[[ Materials provided open ]]
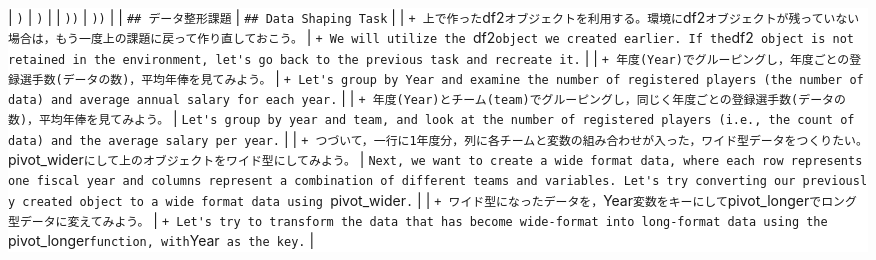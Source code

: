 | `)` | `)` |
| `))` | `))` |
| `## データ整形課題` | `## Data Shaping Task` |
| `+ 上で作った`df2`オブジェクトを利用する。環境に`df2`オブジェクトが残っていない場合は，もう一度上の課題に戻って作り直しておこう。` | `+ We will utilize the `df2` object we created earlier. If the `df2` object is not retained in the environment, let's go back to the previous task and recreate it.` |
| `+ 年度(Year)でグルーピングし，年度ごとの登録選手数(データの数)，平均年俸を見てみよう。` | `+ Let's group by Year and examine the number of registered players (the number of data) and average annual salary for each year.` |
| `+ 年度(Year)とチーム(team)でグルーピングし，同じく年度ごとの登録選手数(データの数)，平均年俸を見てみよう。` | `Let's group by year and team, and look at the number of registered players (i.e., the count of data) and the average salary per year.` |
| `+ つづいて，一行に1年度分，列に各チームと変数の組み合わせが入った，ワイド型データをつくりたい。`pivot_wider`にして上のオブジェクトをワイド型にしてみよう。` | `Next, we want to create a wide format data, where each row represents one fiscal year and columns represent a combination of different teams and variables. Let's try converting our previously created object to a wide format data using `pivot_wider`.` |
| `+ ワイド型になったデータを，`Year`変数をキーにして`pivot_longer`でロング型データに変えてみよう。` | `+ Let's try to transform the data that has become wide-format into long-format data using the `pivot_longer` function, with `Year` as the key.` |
[[ Materials provided closed ]]
[[ Materials provided open ]]
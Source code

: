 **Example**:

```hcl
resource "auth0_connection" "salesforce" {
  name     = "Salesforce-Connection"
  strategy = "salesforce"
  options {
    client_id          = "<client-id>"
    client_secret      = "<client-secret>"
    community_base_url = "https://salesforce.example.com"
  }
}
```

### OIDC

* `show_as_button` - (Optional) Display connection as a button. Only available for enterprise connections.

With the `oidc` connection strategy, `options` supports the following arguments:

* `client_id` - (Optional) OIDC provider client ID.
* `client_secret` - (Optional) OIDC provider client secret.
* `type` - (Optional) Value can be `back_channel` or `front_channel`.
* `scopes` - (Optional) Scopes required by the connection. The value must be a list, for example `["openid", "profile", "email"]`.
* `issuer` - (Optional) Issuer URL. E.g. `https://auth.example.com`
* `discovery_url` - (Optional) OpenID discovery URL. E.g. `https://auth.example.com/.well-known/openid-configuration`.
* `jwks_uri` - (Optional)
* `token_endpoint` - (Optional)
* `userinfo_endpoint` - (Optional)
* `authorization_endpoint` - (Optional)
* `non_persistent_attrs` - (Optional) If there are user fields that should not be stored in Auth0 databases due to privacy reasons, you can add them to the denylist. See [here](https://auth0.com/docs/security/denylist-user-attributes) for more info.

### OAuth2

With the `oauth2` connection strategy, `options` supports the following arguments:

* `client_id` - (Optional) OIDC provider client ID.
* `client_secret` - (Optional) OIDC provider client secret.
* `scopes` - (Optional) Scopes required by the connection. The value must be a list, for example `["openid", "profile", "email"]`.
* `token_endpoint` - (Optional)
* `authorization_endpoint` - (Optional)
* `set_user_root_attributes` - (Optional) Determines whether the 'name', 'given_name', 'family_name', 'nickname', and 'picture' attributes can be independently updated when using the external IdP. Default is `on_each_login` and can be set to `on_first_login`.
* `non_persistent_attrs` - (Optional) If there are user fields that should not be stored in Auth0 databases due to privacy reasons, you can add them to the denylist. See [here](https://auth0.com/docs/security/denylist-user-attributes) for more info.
[[ Materials provided closed ]]
[[ Materials provided open ]]
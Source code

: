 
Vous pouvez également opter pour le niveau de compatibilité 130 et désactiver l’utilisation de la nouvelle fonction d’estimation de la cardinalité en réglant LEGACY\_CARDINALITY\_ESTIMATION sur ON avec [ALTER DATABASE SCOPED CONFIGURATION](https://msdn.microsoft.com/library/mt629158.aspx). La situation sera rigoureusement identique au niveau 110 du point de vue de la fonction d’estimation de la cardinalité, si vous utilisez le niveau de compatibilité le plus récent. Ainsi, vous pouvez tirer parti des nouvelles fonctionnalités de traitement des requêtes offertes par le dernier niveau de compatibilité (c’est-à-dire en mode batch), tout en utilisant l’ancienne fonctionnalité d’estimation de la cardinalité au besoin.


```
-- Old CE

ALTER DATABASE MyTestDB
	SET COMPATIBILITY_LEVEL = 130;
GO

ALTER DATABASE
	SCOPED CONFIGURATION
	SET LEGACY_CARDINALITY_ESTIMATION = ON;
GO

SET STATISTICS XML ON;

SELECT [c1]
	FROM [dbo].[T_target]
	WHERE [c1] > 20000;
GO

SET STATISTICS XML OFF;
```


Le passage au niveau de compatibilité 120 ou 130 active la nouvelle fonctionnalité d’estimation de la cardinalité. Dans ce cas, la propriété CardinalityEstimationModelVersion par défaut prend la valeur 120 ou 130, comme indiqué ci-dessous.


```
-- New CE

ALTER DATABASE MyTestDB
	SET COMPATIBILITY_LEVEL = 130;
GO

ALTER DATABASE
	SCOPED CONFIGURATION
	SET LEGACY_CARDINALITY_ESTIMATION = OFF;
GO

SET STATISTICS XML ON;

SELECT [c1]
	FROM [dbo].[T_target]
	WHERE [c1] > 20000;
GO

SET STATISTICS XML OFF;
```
[[ Materials provided closed ]]
**Directions:** Wherever the string "following" appears in a line of the records, copy that line.

**Your response:**
With the `oidc` connection strategy, `options` supports the following arguments:
With the `oauth2` connection strategy, `options` supports the following arguments:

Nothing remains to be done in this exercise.